The required result is the number of lines in this material containing the word "const". Write that number and no other text.
○ ○ ○ ○ ○
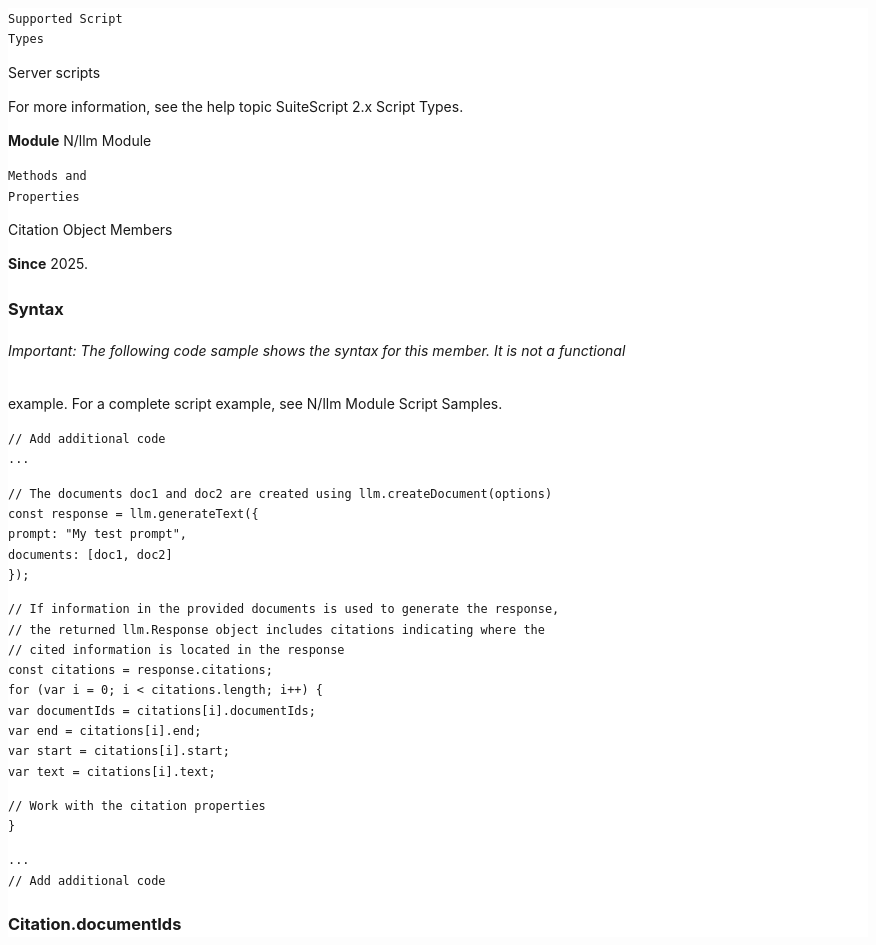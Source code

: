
 ```
Supported Script
Types
```
Server scripts

For more information, see the help topic SuiteScript 2.x Script Types.

**Module** N/llm Module

```
Methods and
Properties
```
Citation Object Members

**Since** 2025.

### Syntax

###### Important: The following code sample shows the syntax for this member. It is not a functional

example. For a complete script example, see N/llm Module Script Samples.

```
// Add additional code
...
```
```
// The documents doc1 and doc2 are created using llm.createDocument(options)
const response = llm.generateText({
prompt: "My test prompt",
documents: [doc1, doc2]
});
```
```
// If information in the provided documents is used to generate the response,
// the returned llm.Response object includes citations indicating where the
// cited information is located in the response
const citations = response.citations;
for (var i = 0; i < citations.length; i++) {
var documentIds = citations[i].documentIds;
var end = citations[i].end;
var start = citations[i].start;
var text = citations[i].text;
```
```
// Work with the citation properties
}
```
```
...
// Add additional code
```
### Citation.documentIds
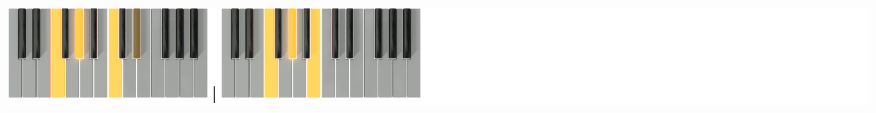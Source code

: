 <img src="/src/music/scales/minor/Minor7F.png" width="200">    |  <img src="/src/music/scales/rest/DiminishedF.png" width="200">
○ ○ ○ ○ ○
» **Result for this task**: 2